にもかかわらず秋季大会のスタメン発表時に山田がキャッチャーに指名されて以降は山田とポジションを競うこともなく、暫定ポジションだったレフトにすっかり落ち着いてしまう。一つにはかつて土井垣が言ったように、山田がキャッチャーしかできない、鈍足などの理由から他のポジションには不適な潰しの効かない男だからというのもあったんでしょうが。つまり山田とポジションのかぶる&他のポジションもこなせる器用さのある人間が山田にキャッチャーを譲って他を守るのが打撃・守備の両面でもっとも効率がよい、という。実際俊足・強肩の三太郎は守備範囲の広い外野にはうってつけで、抜けてもおかしくない球をダイビングキャッチのファインプレイ、というシチュエーションが何度も描かれています。

しかし山田が正捕手であっさり定着した一番の理由は、三太郎自身認めているように純粋にキャッチャーとしての実力において三太郎が山田に遠く及ばなかったからだと思います。明訓野球部を訪れた初日に岩鬼の剛球をがんがん受け止めているように、後には里中の暴投をジャンプして見事に止めたように、三太郎はキャッチングだけを取るならおそらく山田に負けてはいない。
しかしことリードとなると、相手打者の癖や性格をいちいち読みきってコース・球種・球速まで細かく指示を出す山田のような真似はおそらくできない。おそらく、というのは三太郎のリードがどの程度のものなのか、披露している場がおよそ見当たらないから。ときたま、山田が怪我した時など三太郎がキャッチャーを努めることもありますが、その時はリードは里中に任せたり、はては内野に入っている山田がリードすることさえあって、キャッチャーの重要な仕事の一つであるリードを丸投げというか放棄してしまっている。転校先の学校を間違える、そして間違えた先が気に入ったからとそのままそちらに居座ってしまう大雑把な性格だけに、ちまちました緻密さが必要になるリードは苦手と割り切ってるのかもしれません。

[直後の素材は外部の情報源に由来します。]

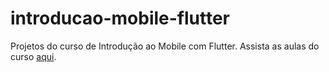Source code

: # introducao-mobile-flutter
Projetos do curso de Introdução ao Mobile com Flutter. Assista as aulas do curso [aqui](https://www.youtube.com/playlist?list=PL370TvW48yBsbYU1Ew_Zzu4IhQa4caxBk).

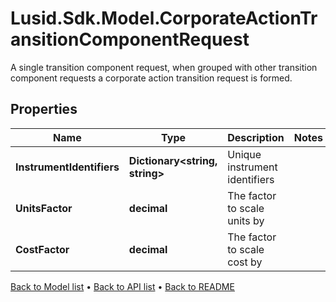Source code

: # Lusid.Sdk.Model.CorporateActionTransitionComponentRequest
A single transition component request, when grouped with other transition component requests a corporate action  transition request is formed.

## Properties

Name | Type | Description | Notes
------------ | ------------- | ------------- | -------------
**InstrumentIdentifiers** | **Dictionary&lt;string, string&gt;** | Unique instrument identifiers | 
**UnitsFactor** | **decimal** | The factor to scale units by | 
**CostFactor** | **decimal** | The factor to scale cost by | 

[Back to Model list](../README.md#documentation-for-models) &#8226; [Back to API list](../README.md#documentation-for-api-endpoints) &#8226; [Back to README](../README.md)

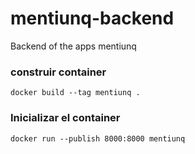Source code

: # mentiunq-backend
Backend of the apps mentiunq 

### construir container
`docker build --tag mentiunq .`
### Inicializar el container
`docker run --publish 8000:8000 mentiunq`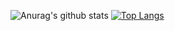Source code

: ![Anurag's github stats](https://github-readme-stats.vercel.app/api?username=linhcao1611&show_icons=true&count_private=true)
[![Top Langs](https://github-readme-stats.vercel.app/api/top-langs/?username=linhcao1611&layout=compact)](https://github.com/linhcao1611)
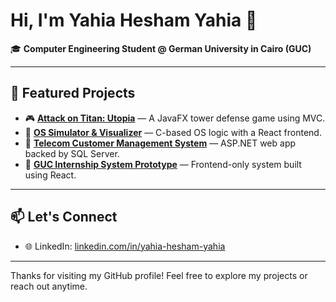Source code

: # Hi, I'm Yahia Hesham Yahia 👋

🎓 **Computer Engineering Student @ German University in Cairo (GUC)**   

---

## 📂 Featured Projects

- 🎮 **[Attack on Titan: Utopia](https://github.com/yaahiaa/attack-on-titan-utopia)** — A JavaFX tower defense game using MVC.
- 💾 **[OS Simulator & Visualizer](https://github.com/yaahiaa/os-simulator-visualizer)** — C-based OS logic with a React frontend.
- 📡 **[Telecom Customer Management System](https://github.com/yaahiaa/telecom-customer-management-system)** — ASP.NET web app backed by SQL Server.
- 📁 **[GUC Internship System Prototype](https://github.com/CSEN603-2025/Wolves)** — Frontend-only system built using React.

---

## 📫 Let's Connect
- 🌐 LinkedIn: [linkedin.com/in/yahia-hesham-yahia](https://linkedin.com/in/yahia-hesham-yahia)

---

Thanks for visiting my GitHub profile! Feel free to explore my projects or reach out anytime.
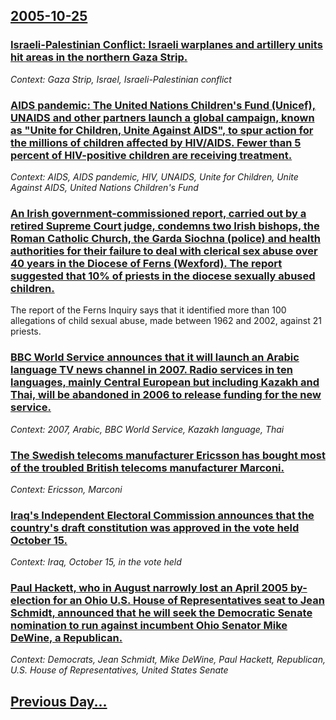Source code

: ## [2005-10-25](/news/2005/10/25/index.md)

### [ Israeli-Palestinian Conflict: Israeli warplanes and artillery units hit areas in the northern Gaza Strip. ](/news/2005/10/25/israeli-palestinian-conflict-israeli-warplanes-and-artillery-units-hit-areas-in-the-northern-gaza-strip.md)
_Context: Gaza Strip, Israel, Israeli-Palestinian conflict_

### [ AIDS pandemic: The United Nations Children's Fund (Unicef), UNAIDS and other partners launch a global campaign, known as "Unite for Children, Unite Against AIDS", to spur action for the millions of children affected by HIV/AIDS. Fewer than 5 percent of HIV-positive children are receiving treatment. ](/news/2005/10/25/aids-pandemic-the-united-nations-children-s-fund-unicef-unaids-and-other-partners-launch-a-global-campaign-known-as-unite-for-childre.md)
_Context: AIDS, AIDS pandemic, HIV, UNAIDS, Unite for Children, Unite Against AIDS, United Nations Children's Fund_

### [ An Irish government-commissioned report, carried out by a retired Supreme Court judge, condemns two Irish bishops, the Roman Catholic Church, the Garda Siochna (police) and health authorities for their failure to deal with clerical sex abuse over 40 years in the Diocese of Ferns (Wexford). The report suggested that 10% of priests in the diocese sexually abused children.  ](/news/2005/10/25/an-irish-government-commissioned-report-carried-out-by-a-retired-supreme-court-judge-condemns-two-irish-bishops-the-roman-catholic-churc.md)
The report of the Ferns Inquiry says that it identified more than 100 allegations of child sexual abuse, made between 1962 and 2002, against 21 priests.

### [ BBC World Service announces that it will launch an Arabic language TV news channel in 2007. Radio services in ten languages, mainly Central European but including Kazakh and Thai, will be abandoned in 2006 to release funding for the new service. ](/news/2005/10/25/bbc-world-service-announces-that-it-will-launch-an-arabic-language-tv-news-channel-in-2007-radio-services-in-ten-languages-mainly-central.md)
_Context: 2007, Arabic, BBC World Service, Kazakh language, Thai_

### [ The Swedish telecoms manufacturer Ericsson has bought most of the troubled British telecoms manufacturer Marconi. ](/news/2005/10/25/the-swedish-telecoms-manufacturer-ericsson-has-bought-most-of-the-troubled-british-telecoms-manufacturer-marconi.md)
_Context: Ericsson, Marconi_

### [ Iraq's Independent Electoral Commission announces that the country's draft constitution was approved in the vote held October 15. ](/news/2005/10/25/iraq-s-independent-electoral-commission-announces-that-the-country-s-draft-constitution-was-approved-in-the-vote-held-october-15.md)
_Context: Iraq, October 15, in the vote held_

### [ Paul Hackett, who in August narrowly lost an April 2005 by-election for an Ohio U.S. House of Representatives seat to Jean Schmidt, announced that he will seek the Democratic Senate nomination to run against incumbent Ohio Senator Mike DeWine, a Republican.  ](/news/2005/10/25/paul-hackett-who-in-august-narrowly-lost-an-april-2005-by-election-for-an-ohio-u-s-house-of-representatives-seat-to-jean-schmidt-announc.md)
_Context: Democrats, Jean Schmidt, Mike DeWine, Paul Hackett, Republican, U.S. House of Representatives, United States Senate_

## [Previous Day...](/news/2005/10/24/index.md)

この「転校先の学校を間違える」事件については方々で語られていますが、正直ありえないだろうと(笑)。“ドカベン”という仇名だけが頼りで肝心の学校名は全然覚えてなかったってのが。明訓野球部を訪ねてきた初登場シーンより前に編入試験やら転入手続きやらあったはずなのにその間に勘違いに気づかなかったものですかねえ。横浜学院の野球部部長?のモノローグからするにこの人と直接電話でやりとりしてるらしいのに。

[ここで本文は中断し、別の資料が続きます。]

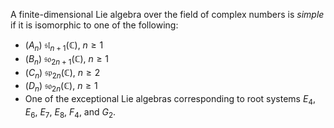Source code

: A finite-dimensional Lie algebra over the field of complex numbers is *simple* if it is isomorphic to one of the following:

- ($A_n$) $\mathfrak{sl}_{n+1}(\mathbb{C})$, $n \geq 1$
- ($B_n$) $\mathfrak{so}_{2n+1}(\mathbb{C})$, $n \geq 1$
- ($C_n$) $\mathfrak{sp}_{2n}(\mathbb{C})$, $n \geq 2$
- ($D_n$) $\mathfrak{so}_{2n}(\mathbb{C})$, $n \geq 1$
- One of the exceptional Lie algebras corresponding to root systems $E_4$, $E_6$, $E_7$, $E_8$, $F_4$, and $G_2$.
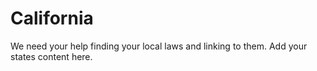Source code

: # California

We need your help finding your local laws and linking to them. Add your states content here.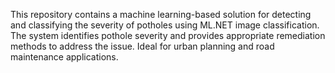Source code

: This repository contains a machine learning-based solution for detecting and classifying the severity of potholes using ML.NET image classification. The system identifies pothole severity and provides appropriate remediation methods to address the issue. Ideal for urban planning and road maintenance applications.

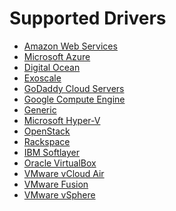 <!--[metadata]>
+++
title = "Drivers"
description = "Reference for drivers Docker Machine supports"
keywords = ["machine, drivers, supports"]
[menu.main]
parent="workw_machine"
identifier="smn_machine_drivers"
weight=90
+++
<![end-metadata]-->

# Supported Drivers

-   [Amazon Web Services](aws.md)
-   [Microsoft Azure](azure.md)
-   [Digital Ocean](digital-ocean.md)
-   [Exoscale](exoscale.md)
-   [GoDaddy Cloud Servers](godaddy.md)
-   [Google Compute Engine](gce.md)
-   [Generic](generic.md)
-   [Microsoft Hyper-V](hyper-v.md)
-   [OpenStack](openstack.md)
-   [Rackspace](rackspace.md)
-   [IBM Softlayer](soft-layer.md)
-   [Oracle VirtualBox](virtualbox.md)
-   [VMware vCloud Air](vm-cloud.md)
-   [VMware Fusion](vm-fusion.md)
-   [VMware vSphere](vsphere.md)
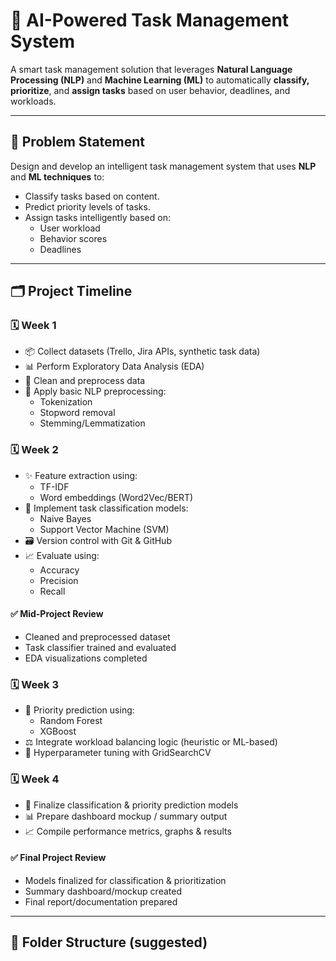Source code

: # 🤖 AI-Powered Task Management System

A smart task management solution that leverages **Natural Language Processing (NLP)** and **Machine Learning (ML)** to automatically **classify, prioritize**, and **assign tasks** based on user behavior, deadlines, and workloads.

---

## 📌 Problem Statement

Design and develop an intelligent task management system that uses **NLP** and **ML techniques** to:
- Classify tasks based on content.
- Predict priority levels of tasks.
- Assign tasks intelligently based on:
  - User workload
  - Behavior scores
  - Deadlines

---

## 🗂️ Project Timeline

### 🗓️ Week 1
- 📦 Collect datasets (Trello, Jira APIs, synthetic task data)
- 📊 Perform Exploratory Data Analysis (EDA)
- 🧹 Clean and preprocess data
- 🧠 Apply basic NLP preprocessing:
  - Tokenization
  - Stopword removal
  - Stemming/Lemmatization

### 🗓️ Week 2
- ✨ Feature extraction using:
  - TF-IDF
  - Word embeddings (Word2Vec/BERT)
- 🧪 Implement task classification models:
  - Naive Bayes
  - Support Vector Machine (SVM)
- 🗃️ Version control with Git & GitHub
- 📈 Evaluate using:
  - Accuracy
  - Precision
  - Recall

#### ✅ Mid-Project Review
- Cleaned and preprocessed dataset
- Task classifier trained and evaluated
- EDA visualizations completed

### 🗓️ Week 3
- 🔮 Priority prediction using:
  - Random Forest
  - XGBoost
- ⚖️ Integrate workload balancing logic (heuristic or ML-based)
- 🔧 Hyperparameter tuning with GridSearchCV

### 🗓️ Week 4
- 🏁 Finalize classification & priority prediction models
- 📊 Prepare dashboard mockup / summary output
- 📈 Compile performance metrics, graphs & results

#### ✅ Final Project Review
- Models finalized for classification & prioritization
- Summary dashboard/mockup created
- Final report/documentation prepared

---

## 📁 Folder Structure (suggested)


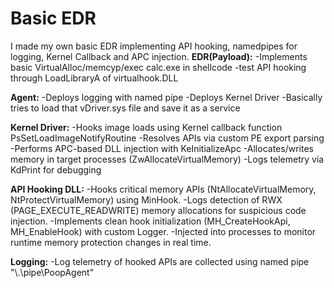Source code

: # Basic EDR 
I made my own basic EDR implementing API hooking, namedpipes for logging, Kernel Callback and APC injection.
**EDR(Payload):**
-Implements basic VirtualAlloc/memcyp/exec calc.exe in shellcode
-test API hooking through LoadLibraryA of virtualhook.DLL

**Agent:**
-Deploys logging with named pipe
-Deploys Kernel Driver
-Basically tries to load that vDriver.sys file and save it as a service

**Kernel Driver:**
-Hooks image loads using Kernel callback function PsSetLoadImageNotifyRoutine
-Resolves APIs via custom PE export parsing
-Performs APC-based DLL injection with KeInitializeApc
-Allocates/writes memory in target processes (ZwAllocateVirtualMemory)
-Logs telemetry via KdPrint for debugging

**API Hooking DLL:**
-Hooks critical memory APIs (NtAllocateVirtualMemory, NtProtectVirtualMemory) using MinHook.
-Logs detection of RWX (PAGE_EXECUTE_READWRITE) memory allocations for suspicious code injection.
-Implements clean hook initialization (MH_CreateHookApi, MH_EnableHook) with custom Logger.
-Injected into processes to monitor runtime memory protection changes in real time.

**Logging:**
-Log telemetry of hooked APIs are collected using named pipe "\\.\pipe\PoopAgent"
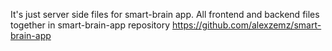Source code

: It's just server side files for smart-brain app. All frontend and backend files together in smart-brain-app repository https://github.com/alexzemz/smart-brain-app
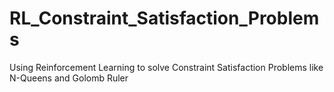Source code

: # RL_Constraint_Satisfaction_Problems
Using Reinforcement Learning to solve Constraint Satisfaction Problems like N-Queens and Golomb Ruler
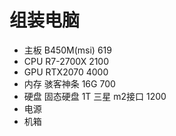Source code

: # 组装电脑

- 主板 B450M(msi) 619
- CPU R7-2700X 2100
- GPU RTX2070 4000
- 内存 骇客神条 16G 700
- 硬盘 固态硬盘 1T 三星 m2接口 1200
- 电源
- 机箱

だいたい野球経験者、それもキャッチャーでありながら、この夏の甲子園優勝校、その勝利の立役者である「明訓の捕手・ドカベンこと山田太郎」の名前を知らないなんて!?甲子園の中継を見ていたなら明訓のドカベンは捕手だと当然知っているはずなのに。・・・これはもう、実は海外から帰国・編入したとかなのかも。それなら「前の学校で野球部に所属していた人間は、転入後一年間は公式戦に出られないはず」という疑問も解決する(前の学校が国外ならおそらく規定に引っ掛からないのでは)し。

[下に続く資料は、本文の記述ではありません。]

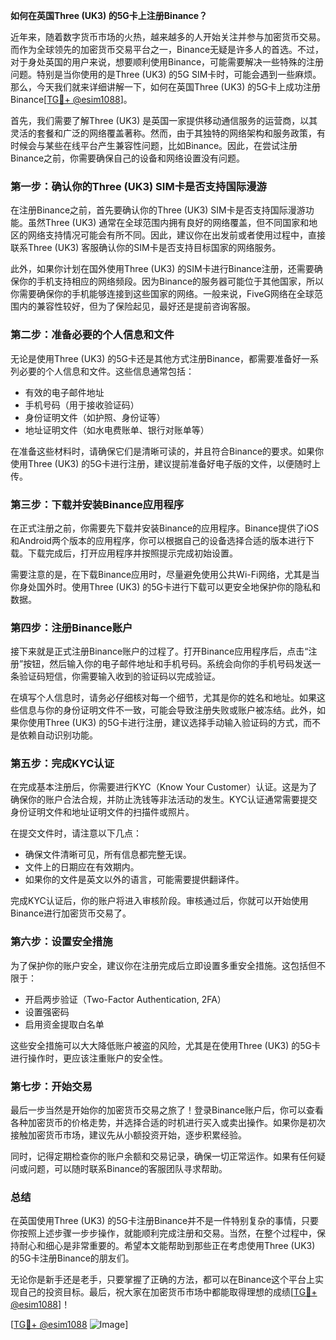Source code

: **如何在英国Three (UK3) 的5G卡上注册Binance？**

近年来，随着数字货币市场的火热，越来越多的人开始关注并参与加密货币交易。而作为全球领先的加密货币交易平台之一，Binance无疑是许多人的首选。不过，对于身处英国的用户来说，想要顺利使用Binance，可能需要解决一些特殊的注册问题。特别是当你使用的是Three (UK3) 的5G SIM卡时，可能会遇到一些麻烦。那么，今天我们就来详细讲解一下，如何在英国Three (UK3) 的5G卡上成功注册Binance[[TG💪+ @esim1088](https://t.me/s/esim1088)]。

首先，我们需要了解Three (UK3) 是英国一家提供移动通信服务的运营商，以其灵活的套餐和广泛的网络覆盖著称。然而，由于其独特的网络架构和服务政策，有时候会与某些在线平台产生兼容性问题，比如Binance。因此，在尝试注册Binance之前，你需要确保自己的设备和网络设置没有问题。

### **第一步：确认你的Three (UK3) SIM卡是否支持国际漫游**

在注册Binance之前，首先要确认你的Three (UK3) SIM卡是否支持国际漫游功能。虽然Three (UK3) 通常在全球范围内拥有良好的网络覆盖，但不同国家和地区的网络支持情况可能会有所不同。因此，建议你在出发前或者使用过程中，直接联系Three (UK3) 客服确认你的SIM卡是否支持目标国家的网络服务。

此外，如果你计划在国外使用Three (UK3) 的SIM卡进行Binance注册，还需要确保你的手机支持相应的网络频段。因为Binance的服务器可能位于其他国家，所以你需要确保你的手机能够连接到这些国家的网络。一般来说，FiveG网络在全球范围内的兼容性较好，但为了保险起见，最好还是提前咨询客服。

### **第二步：准备必要的个人信息和文件**

无论是使用Three (UK3) 的5G卡还是其他方式注册Binance，都需要准备好一系列必要的个人信息和文件。这些信息通常包括：

- 有效的电子邮件地址
- 手机号码（用于接收验证码）
- 身份证明文件（如护照、身份证等）
- 地址证明文件（如水电费账单、银行对账单等）

在准备这些材料时，请确保它们是清晰可读的，并且符合Binance的要求。如果你使用Three (UK3) 的5G卡进行注册，建议提前准备好电子版的文件，以便随时上传。

### **第三步：下载并安装Binance应用程序**

在正式注册之前，你需要先下载并安装Binance的应用程序。Binance提供了iOS和Android两个版本的应用程序，你可以根据自己的设备选择合适的版本进行下载。下载完成后，打开应用程序并按照提示完成初始设置。

需要注意的是，在下载Binance应用时，尽量避免使用公共Wi-Fi网络，尤其是当你身处国外时。使用Three (UK3) 的5G卡进行下载可以更安全地保护你的隐私和数据。

### **第四步：注册Binance账户**

接下来就是正式注册Binance账户的过程了。打开Binance应用程序后，点击“注册”按钮，然后输入你的电子邮件地址和手机号码。系统会向你的手机号码发送一条验证码短信，你需要输入收到的验证码以完成验证。

在填写个人信息时，请务必仔细核对每一个细节，尤其是你的姓名和地址。如果这些信息与你的身份证明文件不一致，可能会导致注册失败或账户被冻结。此外，如果你使用Three (UK3) 的5G卡进行注册，建议选择手动输入验证码的方式，而不是依赖自动识别功能。

### **第五步：完成KYC认证**

在完成基本注册后，你需要进行KYC（Know Your Customer）认证。这是为了确保你的账户合法合规，并防止洗钱等非法活动的发生。KYC认证通常需要提交身份证明文件和地址证明文件的扫描件或照片。

在提交文件时，请注意以下几点：
- 确保文件清晰可见，所有信息都完整无误。
- 文件上的日期应在有效期内。
- 如果你的文件是英文以外的语言，可能需要提供翻译件。

完成KYC认证后，你的账户将进入审核阶段。审核通过后，你就可以开始使用Binance进行加密货币交易了。

### **第六步：设置安全措施**

为了保护你的账户安全，建议你在注册完成后立即设置多重安全措施。这包括但不限于：

- 开启两步验证（Two-Factor Authentication, 2FA）
- 设置强密码
- 启用资金提取白名单

这些安全措施可以大大降低账户被盗的风险，尤其是在使用Three (UK3) 的5G卡进行操作时，更应该注重账户的安全性。

### **第七步：开始交易**

最后一步当然是开始你的加密货币交易之旅了！登录Binance账户后，你可以查看各种加密货币的价格走势，并选择合适的时机进行买入或卖出操作。如果你是初次接触加密货币市场，建议先从小额投资开始，逐步积累经验。

同时，记得定期检查你的账户余额和交易记录，确保一切正常运作。如果有任何疑问或问题，可以随时联系Binance的客服团队寻求帮助。

### **总结**

在英国使用Three (UK3) 的5G卡注册Binance并不是一件特别复杂的事情，只要你按照上述步骤一步步操作，就能顺利完成注册和交易。当然，在整个过程中，保持耐心和细心是非常重要的。希望本文能帮助到那些正在考虑使用Three (UK3) 的5G卡注册Binance的朋友们。

无论你是新手还是老手，只要掌握了正确的方法，都可以在Binance这个平台上实现自己的投资目标。最后，祝大家在加密货币市场中都能取得理想的成绩[[TG💪+ @esim1088](https://t.me/s/esim1088)]！

[[TG💪+ @esim1088](https://t.me/s/esim1088) ![Image](https://i.postimg.cc/4NQfJmqS/Snipaste-2025-05-13-00-14-12.png)]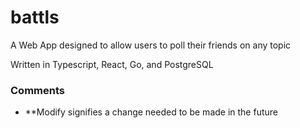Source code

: # battls
A Web App designed to allow users to poll their friends on any topic

Written in Typescript, React, Go, and PostgreSQL


### Comments
* **Modify signifies a change needed to be made in the future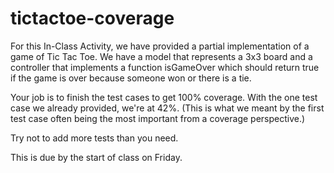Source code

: # tictactoe-coverage

For this In-Class Activity, we have provided a partial implementation of a game of Tic Tac Toe. We have a model that represents a 3x3 board and a controller that implements a function isGameOver which should return true if the game is over because someone won or there is a tie. 

Your job is to finish the test cases to get 100% coverage. With the one test case we already provided, we're at 42%. (This is what we meant by the first test case often being the most important from a coverage perspective.)

Try not to add more tests than you need.

This is due by the start of class on Friday.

三太郎の悲劇は、なんといっても岩鬼を明訓のエースだと勘違いしたことでしょう。これについては岩鬼が自ら剛球王をもって任じているわけだし、実際に球を見ればまさか彼が投手でないとはまず思えないから三太郎に非が有るわけではない。
しかし明訓真のエースは里中で、かつて山田とバッテリーを組みたさに当時の正捕手だった土井垣を暗に追い落としさえした男だった。こりゃどう考えても三太郎には分がない。それに里中自身の意志は置いても、上でも書いたように三太郎自身どうやらリードは得意じゃないらしい。バッテリーを組むピッチャーが土門や岩鬼のような剛速球をがんがん投げるタイプなら細かいリードなどいらない、剛球にダメージを受けることなくしっかりキャッチできるかどうかが重要となる。
土門の場合などキャッチングの全くできない谷津吾朗でさえ捕手が務まったように、とにかくボールが止められればいいわけだ。もし本来の予定どおり三太郎が横学へ転入し土門と組んでいたなら三年間不動の正捕手でいられたろうし、あるいは(リードなど意味をなさない)岩鬼とバッテリーを組んでいたなら、山田と遜色ないキャッチャーぶりを発揮できたのかもしれない(そういえば岩鬼と三太郎は実際の試合でバッテリーを組んだことってないはず。高二春土佐丸戦のとき里中・山田の満身創痍ぶりを案じた土井垣監督が岩鬼・三太郎にバッテリーをそっくり替えるべきか内心検討してた場面はありますが)。
里中が無事怪我を克服し復帰してきたのが三太郎にとっては不運でした。最初からエースがバワーのない、変化球の多彩さとコントロールの正確さ――優れたリードを得てこそ真価を発揮できる里中だと知っていたら、土門が迎えにきた時点で三太郎は横学を選んでいたかもしれない。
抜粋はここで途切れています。